Top of Recorded data

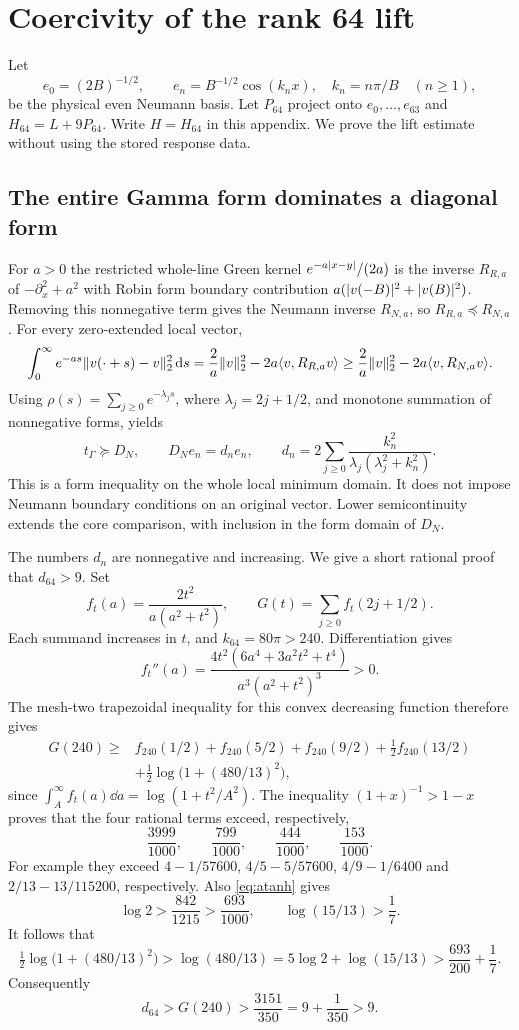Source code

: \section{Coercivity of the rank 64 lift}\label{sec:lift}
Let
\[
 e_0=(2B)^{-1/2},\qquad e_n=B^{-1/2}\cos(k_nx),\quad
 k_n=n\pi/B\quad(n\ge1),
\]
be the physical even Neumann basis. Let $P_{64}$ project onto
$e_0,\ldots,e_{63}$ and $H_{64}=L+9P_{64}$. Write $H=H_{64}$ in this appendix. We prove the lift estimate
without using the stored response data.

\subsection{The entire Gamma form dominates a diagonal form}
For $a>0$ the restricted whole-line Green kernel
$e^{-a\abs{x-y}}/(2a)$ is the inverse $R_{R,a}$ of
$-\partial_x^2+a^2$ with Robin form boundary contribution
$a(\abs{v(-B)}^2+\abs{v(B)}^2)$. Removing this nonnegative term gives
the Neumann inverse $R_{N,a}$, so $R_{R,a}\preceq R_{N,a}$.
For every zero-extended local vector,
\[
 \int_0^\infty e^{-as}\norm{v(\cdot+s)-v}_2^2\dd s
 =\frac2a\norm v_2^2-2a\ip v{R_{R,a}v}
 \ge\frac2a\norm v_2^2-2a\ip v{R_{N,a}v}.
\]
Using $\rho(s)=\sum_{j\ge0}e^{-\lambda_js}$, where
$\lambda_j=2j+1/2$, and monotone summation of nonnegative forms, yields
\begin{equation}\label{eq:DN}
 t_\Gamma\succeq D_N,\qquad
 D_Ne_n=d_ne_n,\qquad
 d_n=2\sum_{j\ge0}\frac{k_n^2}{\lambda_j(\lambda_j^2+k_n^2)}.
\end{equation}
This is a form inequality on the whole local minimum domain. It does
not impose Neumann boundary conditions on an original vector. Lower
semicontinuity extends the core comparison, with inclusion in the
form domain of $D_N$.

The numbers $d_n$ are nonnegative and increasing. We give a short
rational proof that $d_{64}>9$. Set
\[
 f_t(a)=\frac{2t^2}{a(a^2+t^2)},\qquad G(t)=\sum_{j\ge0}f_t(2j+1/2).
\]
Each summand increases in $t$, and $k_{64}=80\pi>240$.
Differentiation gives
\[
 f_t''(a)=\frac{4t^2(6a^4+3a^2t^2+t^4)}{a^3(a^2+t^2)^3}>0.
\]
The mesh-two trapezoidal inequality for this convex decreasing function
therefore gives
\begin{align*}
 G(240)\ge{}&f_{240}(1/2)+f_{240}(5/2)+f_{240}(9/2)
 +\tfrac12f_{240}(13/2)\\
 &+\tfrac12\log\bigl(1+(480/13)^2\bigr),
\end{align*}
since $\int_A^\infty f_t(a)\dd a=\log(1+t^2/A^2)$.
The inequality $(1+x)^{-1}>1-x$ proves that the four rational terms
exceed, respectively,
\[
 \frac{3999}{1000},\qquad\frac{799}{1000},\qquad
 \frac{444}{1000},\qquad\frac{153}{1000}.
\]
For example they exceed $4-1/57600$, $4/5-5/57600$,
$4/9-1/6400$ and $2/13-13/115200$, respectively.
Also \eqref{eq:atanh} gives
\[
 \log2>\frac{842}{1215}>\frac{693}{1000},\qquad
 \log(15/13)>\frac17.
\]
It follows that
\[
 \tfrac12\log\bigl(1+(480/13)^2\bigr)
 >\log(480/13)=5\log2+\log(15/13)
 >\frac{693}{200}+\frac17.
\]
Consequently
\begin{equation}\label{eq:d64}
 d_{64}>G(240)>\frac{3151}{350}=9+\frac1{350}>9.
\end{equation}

Bottom of Recorded data
Top of Recorded data

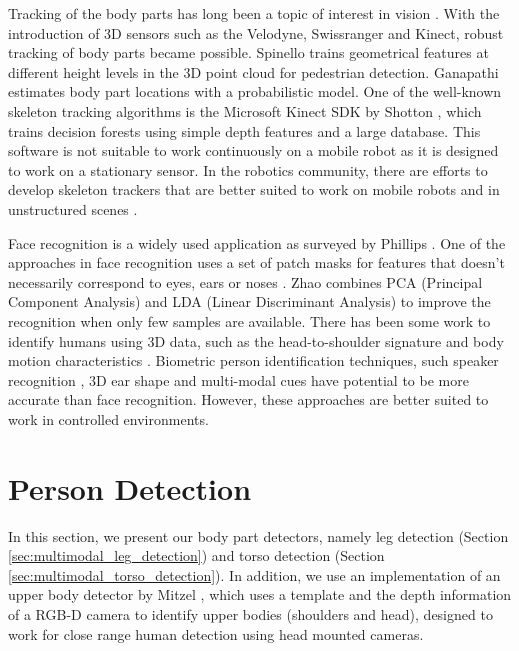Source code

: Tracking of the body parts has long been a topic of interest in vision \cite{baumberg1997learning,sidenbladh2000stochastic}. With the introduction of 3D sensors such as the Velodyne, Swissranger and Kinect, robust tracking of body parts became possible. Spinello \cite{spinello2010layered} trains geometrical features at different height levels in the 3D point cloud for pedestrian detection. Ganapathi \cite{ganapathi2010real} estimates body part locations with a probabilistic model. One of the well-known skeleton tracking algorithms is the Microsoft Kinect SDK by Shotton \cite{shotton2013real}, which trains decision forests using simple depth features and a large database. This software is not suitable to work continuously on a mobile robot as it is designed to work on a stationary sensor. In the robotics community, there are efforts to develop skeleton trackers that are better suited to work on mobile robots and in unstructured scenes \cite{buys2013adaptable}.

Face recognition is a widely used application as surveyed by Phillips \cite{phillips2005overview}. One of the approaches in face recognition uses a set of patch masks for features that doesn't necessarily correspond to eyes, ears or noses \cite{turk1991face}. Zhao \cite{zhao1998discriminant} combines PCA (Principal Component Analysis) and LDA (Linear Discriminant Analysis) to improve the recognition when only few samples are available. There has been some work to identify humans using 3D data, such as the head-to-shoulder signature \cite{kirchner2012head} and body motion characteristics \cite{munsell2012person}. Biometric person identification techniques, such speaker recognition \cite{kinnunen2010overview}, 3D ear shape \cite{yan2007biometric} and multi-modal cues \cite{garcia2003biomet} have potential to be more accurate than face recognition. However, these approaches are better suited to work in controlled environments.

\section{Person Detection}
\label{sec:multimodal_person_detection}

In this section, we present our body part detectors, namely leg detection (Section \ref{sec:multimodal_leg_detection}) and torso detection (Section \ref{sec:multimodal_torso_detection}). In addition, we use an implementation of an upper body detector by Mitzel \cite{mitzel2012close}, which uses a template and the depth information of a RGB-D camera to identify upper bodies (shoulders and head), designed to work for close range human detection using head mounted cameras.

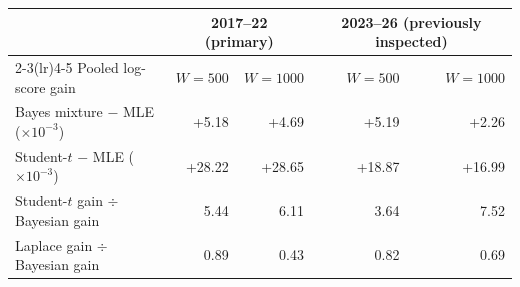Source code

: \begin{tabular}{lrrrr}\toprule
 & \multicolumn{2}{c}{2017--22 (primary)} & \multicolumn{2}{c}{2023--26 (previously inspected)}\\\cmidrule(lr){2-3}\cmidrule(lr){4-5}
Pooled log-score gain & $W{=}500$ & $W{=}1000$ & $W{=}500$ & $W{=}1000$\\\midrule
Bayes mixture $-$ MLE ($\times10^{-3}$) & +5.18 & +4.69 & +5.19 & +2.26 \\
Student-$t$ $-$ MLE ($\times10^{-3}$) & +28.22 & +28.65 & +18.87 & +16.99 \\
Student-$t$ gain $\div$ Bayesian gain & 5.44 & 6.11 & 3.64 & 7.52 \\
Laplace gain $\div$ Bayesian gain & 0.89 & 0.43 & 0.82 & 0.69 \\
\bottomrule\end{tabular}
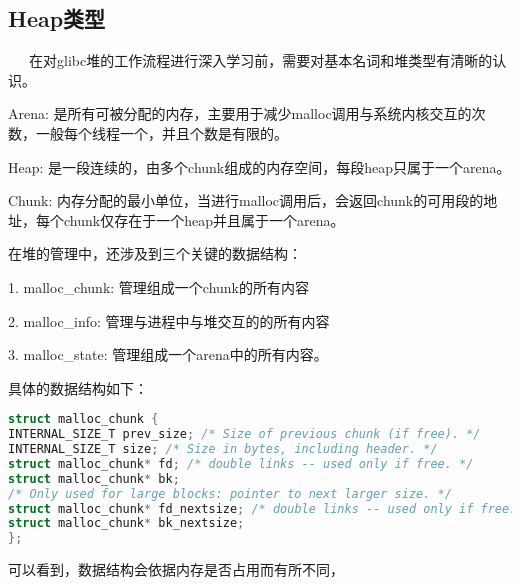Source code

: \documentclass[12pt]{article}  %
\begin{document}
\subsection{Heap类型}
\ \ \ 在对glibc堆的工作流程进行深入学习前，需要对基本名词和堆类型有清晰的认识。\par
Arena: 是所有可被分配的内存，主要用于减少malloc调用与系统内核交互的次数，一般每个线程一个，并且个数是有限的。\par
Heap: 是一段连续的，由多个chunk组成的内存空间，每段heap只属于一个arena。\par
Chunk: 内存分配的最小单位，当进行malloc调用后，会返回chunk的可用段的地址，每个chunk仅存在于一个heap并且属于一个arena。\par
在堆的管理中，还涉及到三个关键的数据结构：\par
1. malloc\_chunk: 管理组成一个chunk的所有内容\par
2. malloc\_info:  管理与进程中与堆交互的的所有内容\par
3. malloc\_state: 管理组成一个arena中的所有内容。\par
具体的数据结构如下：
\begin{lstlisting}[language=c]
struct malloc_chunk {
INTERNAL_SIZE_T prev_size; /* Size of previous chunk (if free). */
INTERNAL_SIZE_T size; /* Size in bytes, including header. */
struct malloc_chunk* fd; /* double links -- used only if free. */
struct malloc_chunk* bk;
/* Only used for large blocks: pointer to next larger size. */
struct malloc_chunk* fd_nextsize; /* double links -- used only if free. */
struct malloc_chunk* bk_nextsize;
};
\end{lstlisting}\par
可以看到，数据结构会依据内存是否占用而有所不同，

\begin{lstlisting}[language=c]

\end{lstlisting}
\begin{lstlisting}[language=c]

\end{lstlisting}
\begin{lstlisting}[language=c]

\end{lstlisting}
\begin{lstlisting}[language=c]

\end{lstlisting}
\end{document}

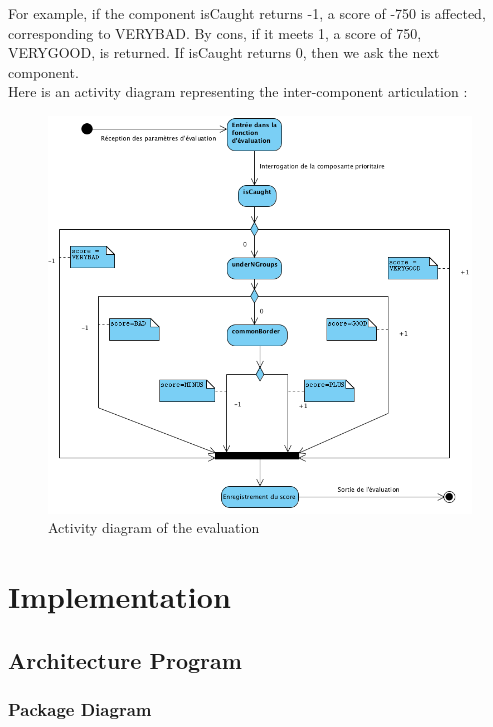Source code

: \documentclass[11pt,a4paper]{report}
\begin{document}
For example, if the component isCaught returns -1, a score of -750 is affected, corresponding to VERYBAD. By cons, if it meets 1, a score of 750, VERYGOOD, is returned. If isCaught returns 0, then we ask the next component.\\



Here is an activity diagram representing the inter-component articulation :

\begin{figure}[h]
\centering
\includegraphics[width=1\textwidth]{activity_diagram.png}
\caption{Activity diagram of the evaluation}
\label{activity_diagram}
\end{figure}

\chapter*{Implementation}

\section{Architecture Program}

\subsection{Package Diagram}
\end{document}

Bottom of Recorded data
Top of Recorded data

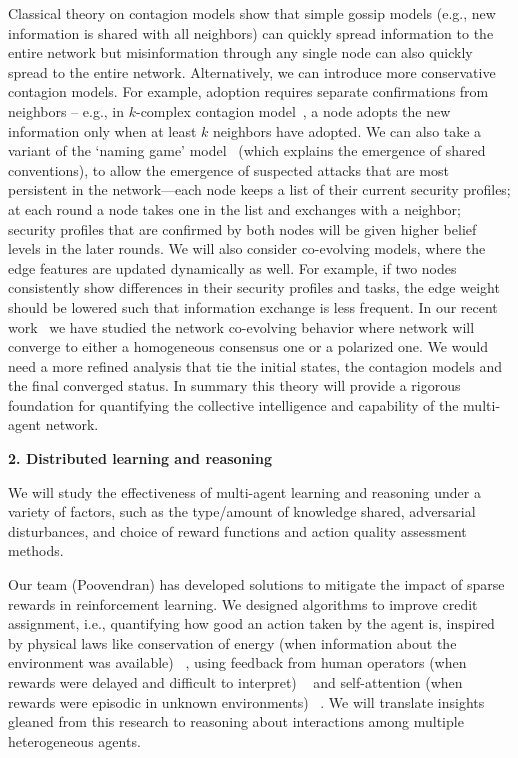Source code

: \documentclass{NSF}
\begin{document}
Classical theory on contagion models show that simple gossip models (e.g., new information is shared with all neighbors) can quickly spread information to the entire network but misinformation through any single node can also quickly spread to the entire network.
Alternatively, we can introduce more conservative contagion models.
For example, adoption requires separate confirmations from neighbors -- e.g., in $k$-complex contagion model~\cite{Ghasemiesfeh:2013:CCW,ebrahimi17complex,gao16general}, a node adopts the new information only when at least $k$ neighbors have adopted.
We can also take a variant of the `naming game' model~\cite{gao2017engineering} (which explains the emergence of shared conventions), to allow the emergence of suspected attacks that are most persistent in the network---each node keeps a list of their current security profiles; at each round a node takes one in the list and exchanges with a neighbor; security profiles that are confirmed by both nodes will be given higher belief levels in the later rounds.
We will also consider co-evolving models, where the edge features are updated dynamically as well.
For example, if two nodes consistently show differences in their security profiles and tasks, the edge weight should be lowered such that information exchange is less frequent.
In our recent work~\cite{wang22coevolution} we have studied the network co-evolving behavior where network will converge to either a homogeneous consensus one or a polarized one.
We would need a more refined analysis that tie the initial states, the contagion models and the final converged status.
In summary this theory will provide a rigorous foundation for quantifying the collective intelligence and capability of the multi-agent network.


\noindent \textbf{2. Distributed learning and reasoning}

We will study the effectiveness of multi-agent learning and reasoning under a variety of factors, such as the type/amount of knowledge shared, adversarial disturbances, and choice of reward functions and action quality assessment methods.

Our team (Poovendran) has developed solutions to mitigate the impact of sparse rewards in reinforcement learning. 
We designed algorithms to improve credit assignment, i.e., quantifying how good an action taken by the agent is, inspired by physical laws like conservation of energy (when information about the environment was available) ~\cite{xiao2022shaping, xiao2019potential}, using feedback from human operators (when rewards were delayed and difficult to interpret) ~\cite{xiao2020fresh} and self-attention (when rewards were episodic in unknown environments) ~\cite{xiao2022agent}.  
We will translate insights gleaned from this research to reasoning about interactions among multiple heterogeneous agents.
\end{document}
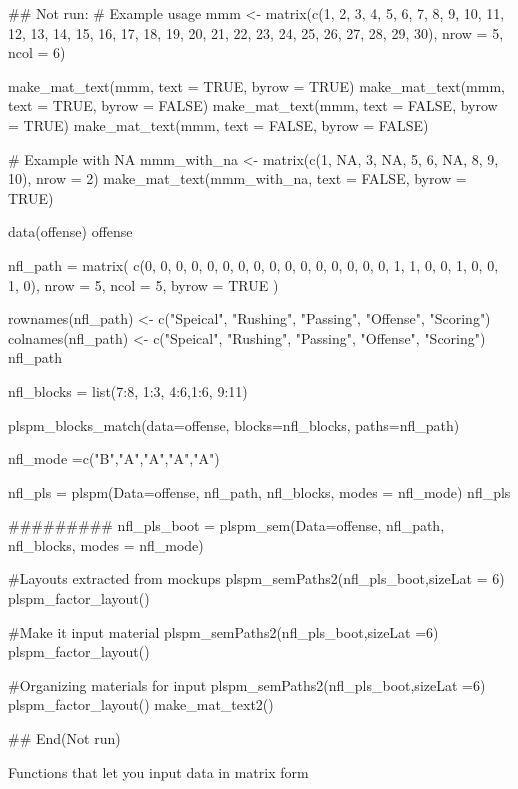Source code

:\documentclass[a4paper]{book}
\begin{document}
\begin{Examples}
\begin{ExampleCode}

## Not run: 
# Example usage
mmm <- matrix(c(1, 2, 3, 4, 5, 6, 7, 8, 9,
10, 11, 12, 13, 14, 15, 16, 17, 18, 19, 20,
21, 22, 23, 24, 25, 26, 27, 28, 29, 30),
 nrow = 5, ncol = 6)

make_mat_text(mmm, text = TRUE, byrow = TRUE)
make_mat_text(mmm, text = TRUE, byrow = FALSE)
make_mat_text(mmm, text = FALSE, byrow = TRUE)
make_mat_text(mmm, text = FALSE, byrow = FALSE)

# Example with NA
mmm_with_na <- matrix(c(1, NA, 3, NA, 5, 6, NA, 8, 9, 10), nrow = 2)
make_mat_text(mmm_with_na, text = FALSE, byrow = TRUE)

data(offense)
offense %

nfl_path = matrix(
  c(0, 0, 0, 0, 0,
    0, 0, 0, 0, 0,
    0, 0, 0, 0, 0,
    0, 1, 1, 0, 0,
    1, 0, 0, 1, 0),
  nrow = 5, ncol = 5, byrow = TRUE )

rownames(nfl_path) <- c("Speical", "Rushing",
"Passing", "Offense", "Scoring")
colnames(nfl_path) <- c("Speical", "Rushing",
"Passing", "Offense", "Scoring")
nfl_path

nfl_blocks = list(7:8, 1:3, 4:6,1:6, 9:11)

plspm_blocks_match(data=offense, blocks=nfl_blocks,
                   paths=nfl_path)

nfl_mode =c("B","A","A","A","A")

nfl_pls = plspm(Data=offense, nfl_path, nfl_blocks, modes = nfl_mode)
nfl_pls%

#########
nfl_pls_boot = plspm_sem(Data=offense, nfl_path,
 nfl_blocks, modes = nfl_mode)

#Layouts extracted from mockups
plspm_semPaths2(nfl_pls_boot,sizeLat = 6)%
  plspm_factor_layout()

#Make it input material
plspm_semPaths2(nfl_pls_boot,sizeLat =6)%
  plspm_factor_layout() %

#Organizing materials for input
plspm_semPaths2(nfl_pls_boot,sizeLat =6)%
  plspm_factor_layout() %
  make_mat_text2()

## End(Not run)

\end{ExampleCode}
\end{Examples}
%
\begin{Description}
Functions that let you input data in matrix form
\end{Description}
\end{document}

Bottom of Recorded data

## [Task instructions]
The expected answer is every line above in which the word "subsection" appears.

## [Solution for this task]
\subsection{The entire Gamma form dominates a diagonal form}
\subsection{Heap类型}
\subsection{Package Diagram}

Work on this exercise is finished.